* Task prompt *
What's needed is an exact copy of all the data below, without pictures.

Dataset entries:
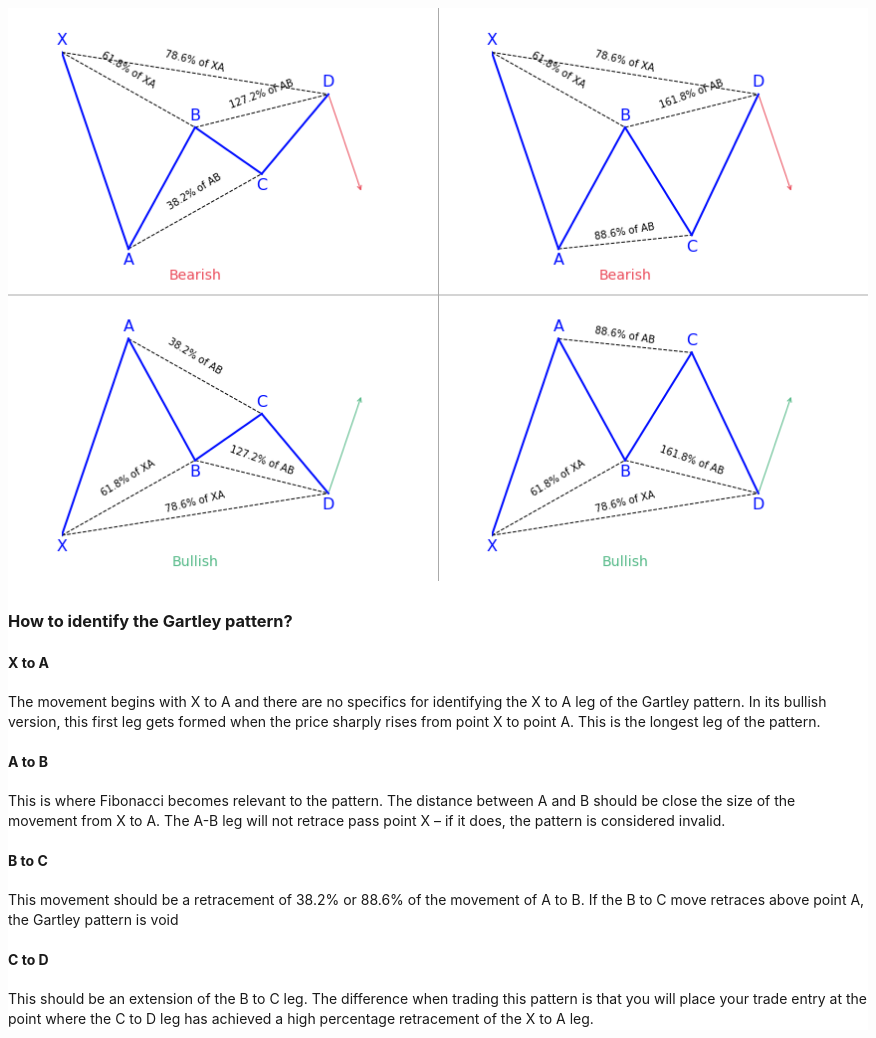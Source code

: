 <center><img src="assets/pattern300.webp"></img></center>

### **How to identify the Gartley pattern?**
#### **X to A**
The movement begins with X to A and there are no specifics for identifying the X to A leg of the Gartley pattern. In its bullish version, this first leg gets formed when the price sharply rises from point X to point A. This is the longest leg of the pattern.

#### **A to B**
This is where Fibonacci becomes relevant to the pattern. The distance between A and B should be close the size of the movement from X to A. The A-B leg will not retrace pass point X – if it does, the pattern is considered invalid.

#### **B to C**
This movement should be a retracement of 38.2% or 88.6% of the movement of A to B. If the B to C move retraces above point A, the Gartley pattern is void

#### **C to D**
This should be an extension of the B to C leg. The difference when trading this pattern is that you will place your trade entry at the point where the C to D leg has achieved a high percentage retracement of the X to A leg.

* Problem solution *
Source code

: <center><img src="assets/pattern300.webp"></img></center>

### **How to identify the Gartley pattern?**
#### **X to A**
The movement begins with X to A and there are no specifics for identifying the X to A leg of the Gartley pattern. In its bullish version, this first leg gets formed when the price sharply rises from point X to point A. This is the longest leg of the pattern.

#### **A to B**
This is where Fibonacci becomes relevant to the pattern. The distance between A and B should be close the size of the movement from X to A. The A-B leg will not retrace pass point X – if it does, the pattern is considered invalid.

#### **B to C**
This movement should be a retracement of 38.2% or 88.6% of the movement of A to B. If the B to C move retraces above point A, the Gartley pattern is void

#### **C to D**
This should be an extension of the B to C leg. The difference when trading this pattern is that you will place your trade entry at the point where the C to D leg has achieved a high percentage retracement of the X to A leg.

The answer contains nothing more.